Anita Berber — “Goddess of the Night”
Following up on an earlier post, here’s more about nude dance that has artistic value:
Clips & pics from All That Jazz, and my own brief note on this masterpiece.
“Being in constant intimate contact with beautifully honed and tensile bodies, stimulated by music and choreography of sensual intensity … ballet dancers are not surprisingly creatures who spend much of their professional lives on high sexual heat. However great the artistic spirituality involved, what we are talking about here is an animal process of courtship and arousal. The result is obvious: … dancers, male and female, are in such a state of readiness that they will grab at anything in a skirt or trousers, leotard or legwarmers.”
There’s that old bogus dichotomy — art is spiritual, sex is animal. This thinking leads to the denigration of nudity as somehow excluding artistic value — as soon as the clothes come off it’s just “animal” and not real art. That’s what happened at Celly de Rheidt’s trial in 1920, where the court said that her work had no artistic merit. Unlike Berber and Claire Bauroff (who were both trained in ballet), de Reidt hadn’t trained as a dancer. Certainly her husband saw the dancing as just a way of making money. I don’t know if de Rheidt had more artistic aspirations. Her costumes suggest that she might have.
Here’s a description of some of her performances: “One notorious production, eventually banned, took place at an establishment named the Black Cat Cabaret, run by Celly de Reidt [sometimes spelled "de Rheydt"] and her husband, [Harry] Seveloh, a former army lieutenant. It featured nude girls in sacrificial Aztec ceremonies, or mock bullfights, or scenes of naked novices being humiliated by lesbian nuns in strange rituals.” p. 15, Ian Buruma, “Faces of the Weimar Republic –pdf” in Glitter and Doom.
A review of “Un peu de tendresse bordel de merde!” by the Dave St. Pierre Company, Pina Bausch’s “pornographic illegitimate children.” This 2011 performance caused quite a controversy when the naked male dancers entered the audience and climbed over people.
An art-show catalog called Trude Fleischmann: a Self-Assured Eye includes Fleischmann’s nude photos of the dancer Claire Bauroff (1925), which are said to be a “watershed in nude photography.” Bauroff publicly displayed these photos in Berlin prior to her dance performance there, leading to a scandal in which the photos were seized by the police. In the catalog, Frauke Kreutler says the pics were a “watershed” because nude models had previously been anonymous, so that their photos were seen as depictions of some abstract Woman, an ideal, rather than of any particular woman. Bauroff was one of the early artists to go before the public in all her naked, identified individuality.
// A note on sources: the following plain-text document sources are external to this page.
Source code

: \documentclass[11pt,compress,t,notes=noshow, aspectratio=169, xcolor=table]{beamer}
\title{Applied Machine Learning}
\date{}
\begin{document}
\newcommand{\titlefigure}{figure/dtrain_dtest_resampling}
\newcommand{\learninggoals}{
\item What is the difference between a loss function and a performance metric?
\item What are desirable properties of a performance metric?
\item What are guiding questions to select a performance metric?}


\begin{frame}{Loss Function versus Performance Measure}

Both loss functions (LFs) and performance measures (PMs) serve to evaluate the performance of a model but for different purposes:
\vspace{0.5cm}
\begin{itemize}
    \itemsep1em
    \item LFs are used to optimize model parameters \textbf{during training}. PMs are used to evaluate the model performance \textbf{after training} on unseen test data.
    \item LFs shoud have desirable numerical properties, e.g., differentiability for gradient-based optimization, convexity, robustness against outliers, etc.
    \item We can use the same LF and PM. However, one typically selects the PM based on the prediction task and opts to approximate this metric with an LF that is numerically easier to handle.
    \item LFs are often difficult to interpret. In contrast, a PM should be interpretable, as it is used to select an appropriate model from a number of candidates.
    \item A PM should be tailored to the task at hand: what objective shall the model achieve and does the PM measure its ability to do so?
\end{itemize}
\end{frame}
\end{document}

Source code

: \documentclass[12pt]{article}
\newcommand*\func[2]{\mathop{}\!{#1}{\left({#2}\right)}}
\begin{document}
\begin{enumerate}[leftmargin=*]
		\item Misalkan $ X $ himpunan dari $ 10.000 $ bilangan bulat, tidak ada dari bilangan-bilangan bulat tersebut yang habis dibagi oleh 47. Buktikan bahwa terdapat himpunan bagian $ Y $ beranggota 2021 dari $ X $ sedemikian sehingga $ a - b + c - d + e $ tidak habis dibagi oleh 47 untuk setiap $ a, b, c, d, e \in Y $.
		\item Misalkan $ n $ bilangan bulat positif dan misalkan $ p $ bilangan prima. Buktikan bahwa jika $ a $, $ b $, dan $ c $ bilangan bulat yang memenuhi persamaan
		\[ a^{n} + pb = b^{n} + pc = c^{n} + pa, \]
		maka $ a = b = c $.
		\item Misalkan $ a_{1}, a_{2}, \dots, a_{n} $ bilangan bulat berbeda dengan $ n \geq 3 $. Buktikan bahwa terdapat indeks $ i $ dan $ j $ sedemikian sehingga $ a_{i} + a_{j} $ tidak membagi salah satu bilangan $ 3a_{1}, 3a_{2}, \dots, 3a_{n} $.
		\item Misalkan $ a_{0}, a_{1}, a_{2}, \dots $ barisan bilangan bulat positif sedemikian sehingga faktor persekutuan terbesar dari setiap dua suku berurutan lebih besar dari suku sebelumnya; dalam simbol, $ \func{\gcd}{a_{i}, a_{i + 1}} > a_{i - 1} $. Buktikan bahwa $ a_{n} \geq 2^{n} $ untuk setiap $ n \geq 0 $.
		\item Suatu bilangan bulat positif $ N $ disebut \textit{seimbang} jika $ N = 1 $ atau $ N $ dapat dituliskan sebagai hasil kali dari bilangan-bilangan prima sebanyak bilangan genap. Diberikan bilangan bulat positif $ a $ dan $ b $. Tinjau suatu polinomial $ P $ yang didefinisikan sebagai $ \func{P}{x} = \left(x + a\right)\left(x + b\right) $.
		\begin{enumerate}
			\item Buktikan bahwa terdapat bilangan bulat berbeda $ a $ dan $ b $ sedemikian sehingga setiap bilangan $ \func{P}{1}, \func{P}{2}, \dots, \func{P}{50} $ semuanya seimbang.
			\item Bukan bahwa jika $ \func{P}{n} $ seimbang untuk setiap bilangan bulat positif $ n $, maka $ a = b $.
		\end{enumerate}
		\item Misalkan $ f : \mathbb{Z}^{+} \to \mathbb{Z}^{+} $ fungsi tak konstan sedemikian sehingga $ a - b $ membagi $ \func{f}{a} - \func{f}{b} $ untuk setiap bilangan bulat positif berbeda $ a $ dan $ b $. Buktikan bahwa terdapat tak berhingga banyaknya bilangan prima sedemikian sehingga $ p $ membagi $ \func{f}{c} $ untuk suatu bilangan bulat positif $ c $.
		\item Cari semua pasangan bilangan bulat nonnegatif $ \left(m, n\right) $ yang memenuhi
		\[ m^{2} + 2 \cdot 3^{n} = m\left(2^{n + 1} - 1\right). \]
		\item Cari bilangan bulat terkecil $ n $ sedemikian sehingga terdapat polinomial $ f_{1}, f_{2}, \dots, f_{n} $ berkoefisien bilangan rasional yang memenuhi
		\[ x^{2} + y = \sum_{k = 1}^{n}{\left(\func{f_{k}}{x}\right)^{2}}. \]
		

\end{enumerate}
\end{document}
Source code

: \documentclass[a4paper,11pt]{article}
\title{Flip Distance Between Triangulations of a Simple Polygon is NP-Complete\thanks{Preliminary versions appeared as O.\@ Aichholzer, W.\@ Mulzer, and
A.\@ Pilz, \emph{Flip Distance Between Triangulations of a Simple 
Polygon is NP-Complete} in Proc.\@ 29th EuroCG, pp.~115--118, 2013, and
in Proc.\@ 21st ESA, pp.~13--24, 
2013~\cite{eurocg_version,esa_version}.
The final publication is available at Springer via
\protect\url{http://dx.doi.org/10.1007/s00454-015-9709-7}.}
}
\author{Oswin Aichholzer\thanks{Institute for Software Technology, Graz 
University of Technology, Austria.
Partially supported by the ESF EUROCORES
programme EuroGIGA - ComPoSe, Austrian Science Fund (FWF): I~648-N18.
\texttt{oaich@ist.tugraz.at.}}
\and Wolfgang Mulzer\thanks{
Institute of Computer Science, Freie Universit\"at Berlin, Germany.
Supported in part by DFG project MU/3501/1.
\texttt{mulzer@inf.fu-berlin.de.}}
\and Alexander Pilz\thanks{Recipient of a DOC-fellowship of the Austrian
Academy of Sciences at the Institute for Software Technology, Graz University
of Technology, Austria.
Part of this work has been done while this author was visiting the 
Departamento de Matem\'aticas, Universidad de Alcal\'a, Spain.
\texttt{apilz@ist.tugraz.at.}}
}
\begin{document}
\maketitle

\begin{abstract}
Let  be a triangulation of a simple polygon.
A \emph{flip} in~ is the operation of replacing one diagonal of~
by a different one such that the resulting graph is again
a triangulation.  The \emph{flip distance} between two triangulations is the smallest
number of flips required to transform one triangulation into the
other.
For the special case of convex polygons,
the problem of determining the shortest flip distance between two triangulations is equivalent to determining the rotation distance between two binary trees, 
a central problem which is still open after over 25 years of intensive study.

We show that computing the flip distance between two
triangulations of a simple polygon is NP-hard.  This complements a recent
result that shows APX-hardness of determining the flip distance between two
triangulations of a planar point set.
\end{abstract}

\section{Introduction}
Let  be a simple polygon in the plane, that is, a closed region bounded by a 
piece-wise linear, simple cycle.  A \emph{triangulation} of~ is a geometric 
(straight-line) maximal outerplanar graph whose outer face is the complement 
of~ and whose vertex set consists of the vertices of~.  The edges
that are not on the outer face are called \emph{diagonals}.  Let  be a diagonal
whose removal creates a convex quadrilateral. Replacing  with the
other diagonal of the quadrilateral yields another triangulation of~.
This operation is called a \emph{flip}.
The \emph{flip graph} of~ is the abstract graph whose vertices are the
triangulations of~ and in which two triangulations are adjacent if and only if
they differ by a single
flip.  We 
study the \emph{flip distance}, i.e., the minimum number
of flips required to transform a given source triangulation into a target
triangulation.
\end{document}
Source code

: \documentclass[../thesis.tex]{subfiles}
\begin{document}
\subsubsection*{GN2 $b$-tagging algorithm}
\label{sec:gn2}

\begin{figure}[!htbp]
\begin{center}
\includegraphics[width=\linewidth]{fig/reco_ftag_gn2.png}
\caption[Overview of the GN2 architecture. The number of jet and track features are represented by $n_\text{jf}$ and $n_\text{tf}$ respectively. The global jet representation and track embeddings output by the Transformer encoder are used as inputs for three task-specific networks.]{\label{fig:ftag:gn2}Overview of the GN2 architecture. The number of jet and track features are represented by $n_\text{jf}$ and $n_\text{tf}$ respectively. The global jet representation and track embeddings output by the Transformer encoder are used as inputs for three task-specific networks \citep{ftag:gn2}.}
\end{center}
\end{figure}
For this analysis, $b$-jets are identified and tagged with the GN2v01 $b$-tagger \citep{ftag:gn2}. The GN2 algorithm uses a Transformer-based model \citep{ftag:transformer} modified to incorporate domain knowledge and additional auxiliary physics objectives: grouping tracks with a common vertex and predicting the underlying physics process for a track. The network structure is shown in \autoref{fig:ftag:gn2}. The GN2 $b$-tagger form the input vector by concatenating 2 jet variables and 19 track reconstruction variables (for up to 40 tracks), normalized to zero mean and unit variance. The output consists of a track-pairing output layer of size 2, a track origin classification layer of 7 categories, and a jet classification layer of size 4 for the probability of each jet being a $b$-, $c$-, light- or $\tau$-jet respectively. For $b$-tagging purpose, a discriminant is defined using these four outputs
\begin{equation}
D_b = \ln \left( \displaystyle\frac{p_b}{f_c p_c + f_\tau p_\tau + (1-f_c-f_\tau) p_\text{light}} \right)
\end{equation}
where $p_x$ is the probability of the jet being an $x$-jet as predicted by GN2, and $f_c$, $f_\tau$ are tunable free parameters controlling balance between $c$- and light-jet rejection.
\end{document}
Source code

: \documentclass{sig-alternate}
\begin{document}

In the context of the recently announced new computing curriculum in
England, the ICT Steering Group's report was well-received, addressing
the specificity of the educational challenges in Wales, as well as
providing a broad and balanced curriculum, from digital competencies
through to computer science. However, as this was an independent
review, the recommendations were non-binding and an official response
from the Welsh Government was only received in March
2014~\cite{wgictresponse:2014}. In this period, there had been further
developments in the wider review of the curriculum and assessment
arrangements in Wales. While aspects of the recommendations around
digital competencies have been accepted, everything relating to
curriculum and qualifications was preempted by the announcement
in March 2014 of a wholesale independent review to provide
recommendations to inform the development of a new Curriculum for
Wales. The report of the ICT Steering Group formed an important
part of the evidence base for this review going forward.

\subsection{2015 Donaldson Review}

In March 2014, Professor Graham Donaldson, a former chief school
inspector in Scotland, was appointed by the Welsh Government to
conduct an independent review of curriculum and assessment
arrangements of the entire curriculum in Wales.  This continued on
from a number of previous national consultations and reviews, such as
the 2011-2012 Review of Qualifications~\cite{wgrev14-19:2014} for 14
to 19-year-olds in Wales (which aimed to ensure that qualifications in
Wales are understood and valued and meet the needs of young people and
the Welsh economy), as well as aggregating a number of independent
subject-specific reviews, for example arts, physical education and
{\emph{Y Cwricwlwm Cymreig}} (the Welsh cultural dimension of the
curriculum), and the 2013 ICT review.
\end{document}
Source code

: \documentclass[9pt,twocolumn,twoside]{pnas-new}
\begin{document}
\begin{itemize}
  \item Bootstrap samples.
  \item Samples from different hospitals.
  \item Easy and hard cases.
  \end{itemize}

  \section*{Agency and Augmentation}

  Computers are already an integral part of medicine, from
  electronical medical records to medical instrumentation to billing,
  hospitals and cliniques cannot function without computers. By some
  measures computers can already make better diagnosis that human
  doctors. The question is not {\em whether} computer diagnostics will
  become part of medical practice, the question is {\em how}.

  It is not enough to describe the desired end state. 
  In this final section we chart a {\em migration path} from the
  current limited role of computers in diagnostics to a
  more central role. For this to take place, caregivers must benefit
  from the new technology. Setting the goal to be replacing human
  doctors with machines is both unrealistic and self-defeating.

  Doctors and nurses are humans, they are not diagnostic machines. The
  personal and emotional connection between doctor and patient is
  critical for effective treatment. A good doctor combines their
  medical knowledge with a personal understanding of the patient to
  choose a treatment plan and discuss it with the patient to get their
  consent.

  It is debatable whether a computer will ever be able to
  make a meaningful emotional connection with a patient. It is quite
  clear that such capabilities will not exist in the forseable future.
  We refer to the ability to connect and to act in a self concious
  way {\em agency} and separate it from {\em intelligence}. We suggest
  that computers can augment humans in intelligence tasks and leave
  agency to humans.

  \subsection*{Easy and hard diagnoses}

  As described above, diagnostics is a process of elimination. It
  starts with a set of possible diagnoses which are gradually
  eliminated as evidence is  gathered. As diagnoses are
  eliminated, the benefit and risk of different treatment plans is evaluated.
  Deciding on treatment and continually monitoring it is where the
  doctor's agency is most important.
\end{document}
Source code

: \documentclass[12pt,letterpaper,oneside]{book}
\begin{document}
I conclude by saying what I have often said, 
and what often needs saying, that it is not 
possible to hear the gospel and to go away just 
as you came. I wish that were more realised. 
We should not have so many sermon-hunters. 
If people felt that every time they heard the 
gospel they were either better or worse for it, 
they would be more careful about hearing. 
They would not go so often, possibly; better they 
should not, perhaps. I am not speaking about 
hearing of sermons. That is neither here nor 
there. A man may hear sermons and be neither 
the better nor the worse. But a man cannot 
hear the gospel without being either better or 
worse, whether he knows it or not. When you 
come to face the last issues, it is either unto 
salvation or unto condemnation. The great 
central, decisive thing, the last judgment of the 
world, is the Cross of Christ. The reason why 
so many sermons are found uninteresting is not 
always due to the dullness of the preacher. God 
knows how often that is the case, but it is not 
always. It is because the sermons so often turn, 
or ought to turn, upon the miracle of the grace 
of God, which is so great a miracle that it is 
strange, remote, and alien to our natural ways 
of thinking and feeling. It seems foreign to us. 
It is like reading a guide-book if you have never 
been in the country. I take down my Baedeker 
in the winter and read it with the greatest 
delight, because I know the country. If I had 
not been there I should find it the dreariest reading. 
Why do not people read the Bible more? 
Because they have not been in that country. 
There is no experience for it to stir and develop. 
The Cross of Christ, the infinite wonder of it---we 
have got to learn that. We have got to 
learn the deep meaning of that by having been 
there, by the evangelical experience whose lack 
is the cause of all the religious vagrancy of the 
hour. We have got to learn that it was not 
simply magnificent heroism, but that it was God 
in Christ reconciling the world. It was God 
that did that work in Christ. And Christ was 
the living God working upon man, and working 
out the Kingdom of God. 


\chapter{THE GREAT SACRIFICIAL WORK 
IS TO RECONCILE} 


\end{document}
In Kreutler’s words, “Whereas the nude models … hitherto have mainly remained anonymous, the subject now is an internationally acknowledged dancer, known by name …. Anonymity and bashfulness, which have formed the cliche of womanliness, give way to self-assurance and directness.” (p. 115)
But even before Bauroff, there was the dancer Olga Desmond:
A summary of Olga Desmond’s career.
Judith Mackrell on the history of nudity in dance: “For Isadora Duncan … the body was sacred. When she abandoned corsets, danced barefoot and occasionally let a bare breast spill out of her loosely draped tunic, Duncan wasn’t simply serving the cause of dance, she was celebrating the human spirit. And her inspiration, as well as her notoriety, led to more dancers stripping off in the name of high art. Canadian Maud Allan became a superstar of Edwardian Britain thanks her near-naked Salomé routine.”